Another advantage of using an IC card as a key, is that you can grab a bike anytime without even reserving a bike on the app. If the bike hasn’t already been reserved, you can just tap your card on the control unit and ride off on the bike.
As mentioned previously, you can pick up and drop off bikes at docking stations in 10 Tokyo wards. These wards are Bunkyo, Chiyoda, Chuo, Koto, Meguro, Minato, Shibuya, Shinagawa, Shinjuku and Ota. Nerima ward also offers Docomo cycle sharing, but it is surrounded by wards that aren’t part of the Docomo system, so you can’t return a cycle from one of the main 10 wards or pick up a cycle in Nerima and drop it off elsewhere.
Some notable exceptions in terms of coverage are a few wards with popular attractions such as Taito (including the neighborhoods of Akihabara (Akihabara Station is actually in Chuo ward though—so covered), Asakusa, Ueno and Yanaka), Sumida (Tokyo Sky Tree, Ryogoku), Setagaya (Shimokitazawa, Futakotamagawa), and Toshima (Ikebukuro, Mejiro). Of course you can still ride the bikes into these wards, but you’ll have to return to one of the 10 wards to drop the bike off. Additionally, the same membership can be used to borrow bikes in Kawasaki, Yokohama, Sendai, Hiroshima, Nara, Nagoya, Onomichi, Osaka, Kobe, Oita, and Okinawa, as well as a few smaller towns and villages. Confusingly, each cycle sharing service has a different name and different website. For example, in Chiyoda ward, it’s called “Chiyokuru”, while in Hiroshima it’s known as “Peace-kuru”. However, once you’re signed up through one service, you can use any of the others.
Take note that only the 10 central wards of Tokyo allow for pick up and drop off in the other coverage areas. If you were planning an epic cross country cycling odyssey from Tokyo to Osaka, you won’t be able to drop off your bike when you get there.
Fees and Packages
Docomo Bike Sharing offers three consumer plans. A pay-as-you-go plan, a monthly plan and a 1 day pass (link in Japanese) allowing unlimited usage. The monthly plan makes sense if you plan to use the bike about 3 times per week. If your usage is below that, then the pay-as-you-go plan with no monthly fees makes much more sense. Even the 1 day pass when compared to the pay-as-you-go plan requires you to use the bike for 6 and a half hours continuously before it provides more value. Of course, if you just want the security of having your own bike for the whole day then the 1-day pass will be worth it. Additionally, the app and the website don’t make it easy to sign up as a tourist, so if you’re just visiting Tokyo, the 1-day pass might be the best option.
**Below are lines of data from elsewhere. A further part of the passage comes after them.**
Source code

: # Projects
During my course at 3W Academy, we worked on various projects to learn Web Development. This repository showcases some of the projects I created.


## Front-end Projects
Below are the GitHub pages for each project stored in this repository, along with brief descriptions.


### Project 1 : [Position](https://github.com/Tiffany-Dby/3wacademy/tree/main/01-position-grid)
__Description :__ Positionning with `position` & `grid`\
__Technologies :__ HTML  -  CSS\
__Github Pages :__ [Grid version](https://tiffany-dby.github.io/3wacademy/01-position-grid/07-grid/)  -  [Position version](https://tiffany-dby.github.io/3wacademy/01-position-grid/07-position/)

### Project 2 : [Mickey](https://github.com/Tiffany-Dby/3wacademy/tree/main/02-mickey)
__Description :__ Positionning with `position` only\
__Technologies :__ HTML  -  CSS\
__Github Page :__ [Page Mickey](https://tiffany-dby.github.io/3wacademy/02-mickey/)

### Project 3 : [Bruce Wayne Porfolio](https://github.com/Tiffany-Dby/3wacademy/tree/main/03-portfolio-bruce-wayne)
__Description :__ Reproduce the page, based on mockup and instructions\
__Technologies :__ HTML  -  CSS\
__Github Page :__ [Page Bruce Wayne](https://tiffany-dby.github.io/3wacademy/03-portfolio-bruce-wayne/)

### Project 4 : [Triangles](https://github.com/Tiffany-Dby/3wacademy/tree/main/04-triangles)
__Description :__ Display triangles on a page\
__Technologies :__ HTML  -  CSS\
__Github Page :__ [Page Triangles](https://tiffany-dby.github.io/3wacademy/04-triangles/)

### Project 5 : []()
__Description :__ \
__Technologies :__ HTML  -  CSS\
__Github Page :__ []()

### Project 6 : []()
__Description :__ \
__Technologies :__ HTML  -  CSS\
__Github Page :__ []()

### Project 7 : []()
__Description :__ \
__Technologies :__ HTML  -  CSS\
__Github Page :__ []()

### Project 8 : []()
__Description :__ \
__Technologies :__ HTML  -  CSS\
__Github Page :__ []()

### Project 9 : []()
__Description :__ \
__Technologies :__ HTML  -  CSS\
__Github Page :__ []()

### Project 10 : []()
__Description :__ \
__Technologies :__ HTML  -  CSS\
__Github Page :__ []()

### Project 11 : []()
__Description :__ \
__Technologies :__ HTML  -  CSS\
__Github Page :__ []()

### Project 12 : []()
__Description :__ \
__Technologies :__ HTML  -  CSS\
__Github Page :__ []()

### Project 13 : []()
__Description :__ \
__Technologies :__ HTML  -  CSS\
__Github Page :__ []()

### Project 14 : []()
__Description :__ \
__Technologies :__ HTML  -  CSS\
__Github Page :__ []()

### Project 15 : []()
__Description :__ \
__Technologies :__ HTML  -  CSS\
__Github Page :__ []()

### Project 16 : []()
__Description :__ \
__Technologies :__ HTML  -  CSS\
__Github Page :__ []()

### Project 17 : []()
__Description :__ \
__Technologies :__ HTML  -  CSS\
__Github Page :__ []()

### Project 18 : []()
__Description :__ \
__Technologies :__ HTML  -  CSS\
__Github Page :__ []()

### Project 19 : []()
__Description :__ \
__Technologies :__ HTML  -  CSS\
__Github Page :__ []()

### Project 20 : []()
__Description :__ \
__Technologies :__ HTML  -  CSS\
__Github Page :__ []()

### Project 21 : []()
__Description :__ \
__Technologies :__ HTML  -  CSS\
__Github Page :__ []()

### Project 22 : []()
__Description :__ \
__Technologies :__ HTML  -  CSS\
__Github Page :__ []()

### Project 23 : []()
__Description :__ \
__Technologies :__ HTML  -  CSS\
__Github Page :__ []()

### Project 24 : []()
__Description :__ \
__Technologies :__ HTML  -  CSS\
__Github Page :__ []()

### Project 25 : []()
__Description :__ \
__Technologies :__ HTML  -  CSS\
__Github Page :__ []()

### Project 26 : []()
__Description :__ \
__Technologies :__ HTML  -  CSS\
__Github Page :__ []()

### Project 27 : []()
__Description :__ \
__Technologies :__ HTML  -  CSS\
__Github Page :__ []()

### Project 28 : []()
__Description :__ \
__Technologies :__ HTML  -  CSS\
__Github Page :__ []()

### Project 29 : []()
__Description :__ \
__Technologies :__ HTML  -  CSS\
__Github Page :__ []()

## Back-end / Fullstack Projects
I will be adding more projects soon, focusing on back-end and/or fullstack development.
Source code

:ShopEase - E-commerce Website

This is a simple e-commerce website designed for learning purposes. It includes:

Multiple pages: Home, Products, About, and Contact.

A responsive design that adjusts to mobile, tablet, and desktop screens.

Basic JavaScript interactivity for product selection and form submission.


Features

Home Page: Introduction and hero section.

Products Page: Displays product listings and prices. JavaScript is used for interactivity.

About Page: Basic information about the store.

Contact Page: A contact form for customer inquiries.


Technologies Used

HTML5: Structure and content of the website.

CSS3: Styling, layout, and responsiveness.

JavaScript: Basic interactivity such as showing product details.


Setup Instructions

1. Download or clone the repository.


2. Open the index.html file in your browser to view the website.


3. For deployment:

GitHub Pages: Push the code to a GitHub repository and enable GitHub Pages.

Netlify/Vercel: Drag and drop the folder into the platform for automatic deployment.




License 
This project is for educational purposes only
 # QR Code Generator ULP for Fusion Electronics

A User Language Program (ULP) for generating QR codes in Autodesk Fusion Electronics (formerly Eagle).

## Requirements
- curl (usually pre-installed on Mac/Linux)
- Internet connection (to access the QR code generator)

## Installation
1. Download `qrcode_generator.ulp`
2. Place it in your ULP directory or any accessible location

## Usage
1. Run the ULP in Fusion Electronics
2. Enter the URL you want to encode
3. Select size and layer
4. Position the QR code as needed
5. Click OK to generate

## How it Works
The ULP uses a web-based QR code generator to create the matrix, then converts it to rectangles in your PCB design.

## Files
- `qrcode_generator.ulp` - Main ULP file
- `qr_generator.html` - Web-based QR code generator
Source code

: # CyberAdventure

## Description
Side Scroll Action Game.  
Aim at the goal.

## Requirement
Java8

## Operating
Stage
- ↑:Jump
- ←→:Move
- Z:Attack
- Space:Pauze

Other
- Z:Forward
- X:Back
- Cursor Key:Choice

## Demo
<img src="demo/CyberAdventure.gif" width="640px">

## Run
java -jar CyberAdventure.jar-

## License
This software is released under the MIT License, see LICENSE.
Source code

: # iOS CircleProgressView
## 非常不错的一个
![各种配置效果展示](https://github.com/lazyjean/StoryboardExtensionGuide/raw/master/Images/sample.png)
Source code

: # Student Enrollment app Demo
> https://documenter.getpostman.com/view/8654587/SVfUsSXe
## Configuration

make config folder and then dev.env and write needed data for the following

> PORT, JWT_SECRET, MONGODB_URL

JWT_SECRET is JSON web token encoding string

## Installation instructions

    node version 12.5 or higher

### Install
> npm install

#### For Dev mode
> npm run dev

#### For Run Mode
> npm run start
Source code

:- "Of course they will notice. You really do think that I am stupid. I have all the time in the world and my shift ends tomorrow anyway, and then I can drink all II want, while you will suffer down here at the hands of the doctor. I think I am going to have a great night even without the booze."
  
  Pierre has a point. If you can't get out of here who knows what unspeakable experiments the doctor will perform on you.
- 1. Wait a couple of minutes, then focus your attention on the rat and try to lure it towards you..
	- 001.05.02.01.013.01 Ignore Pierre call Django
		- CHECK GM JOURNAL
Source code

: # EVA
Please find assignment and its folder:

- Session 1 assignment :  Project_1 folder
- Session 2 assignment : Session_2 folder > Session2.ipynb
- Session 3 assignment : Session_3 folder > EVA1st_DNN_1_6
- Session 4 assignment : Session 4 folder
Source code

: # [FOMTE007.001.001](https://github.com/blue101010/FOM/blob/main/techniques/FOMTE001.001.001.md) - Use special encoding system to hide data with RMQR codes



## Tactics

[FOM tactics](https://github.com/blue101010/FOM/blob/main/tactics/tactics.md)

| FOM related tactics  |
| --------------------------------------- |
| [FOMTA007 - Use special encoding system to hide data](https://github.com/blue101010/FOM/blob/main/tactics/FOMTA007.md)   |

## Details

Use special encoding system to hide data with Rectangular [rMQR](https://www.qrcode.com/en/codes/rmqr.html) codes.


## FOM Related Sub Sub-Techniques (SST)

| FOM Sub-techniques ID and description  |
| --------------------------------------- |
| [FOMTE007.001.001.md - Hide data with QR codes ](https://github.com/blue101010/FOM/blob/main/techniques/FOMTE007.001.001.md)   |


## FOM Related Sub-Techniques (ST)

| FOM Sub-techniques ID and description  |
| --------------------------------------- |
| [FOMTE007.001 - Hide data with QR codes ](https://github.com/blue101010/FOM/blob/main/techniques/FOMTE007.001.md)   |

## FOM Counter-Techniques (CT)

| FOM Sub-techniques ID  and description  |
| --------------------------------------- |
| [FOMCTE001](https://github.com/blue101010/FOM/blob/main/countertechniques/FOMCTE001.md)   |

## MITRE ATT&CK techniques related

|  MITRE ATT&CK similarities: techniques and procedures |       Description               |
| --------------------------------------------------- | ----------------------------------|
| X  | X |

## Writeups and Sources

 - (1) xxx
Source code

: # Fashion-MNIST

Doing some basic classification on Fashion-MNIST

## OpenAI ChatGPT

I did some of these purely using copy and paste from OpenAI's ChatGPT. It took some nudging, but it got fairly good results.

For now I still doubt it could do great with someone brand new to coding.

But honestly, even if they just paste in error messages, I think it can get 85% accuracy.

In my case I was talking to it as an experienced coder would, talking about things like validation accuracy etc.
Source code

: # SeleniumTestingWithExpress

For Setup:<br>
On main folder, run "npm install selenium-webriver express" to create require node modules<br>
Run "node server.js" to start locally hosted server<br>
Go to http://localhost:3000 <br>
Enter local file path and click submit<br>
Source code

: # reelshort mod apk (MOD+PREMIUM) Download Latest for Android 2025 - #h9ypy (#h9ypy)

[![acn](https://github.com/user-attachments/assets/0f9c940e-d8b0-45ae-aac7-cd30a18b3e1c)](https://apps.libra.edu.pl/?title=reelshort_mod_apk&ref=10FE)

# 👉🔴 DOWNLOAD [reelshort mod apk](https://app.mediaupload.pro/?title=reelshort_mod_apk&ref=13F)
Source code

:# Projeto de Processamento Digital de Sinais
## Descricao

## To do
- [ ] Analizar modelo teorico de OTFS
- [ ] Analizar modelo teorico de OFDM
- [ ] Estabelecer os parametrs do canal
All the fees in the table below (unlike the ones provided by Docomo) include consumption tax.
|Membership Plans||One Trip Member||Monthly Member||One Day Pass|
|First 30 minutes||¥165||¥0||¥0|
|Subsequent 30 min intervals||¥110||¥110||¥0|
|Payment methods||Credit card, Docomo Pay||Credit card, Docomo Pay||Cash, SUICA/Pasmo, Credit Card|
* If you buy from a manned 1-day pass seller, they will also charge you ¥500 for a card with an IC chip in it (similar to SUICA or Pasmo) to unlock the bike.
Where to buy 1-day passes
While the pay-as-you-go and monthly plans are available through the app, 1 day passes can be purchased in convenience stores, at vending machines next to large ports, and also at manned booths.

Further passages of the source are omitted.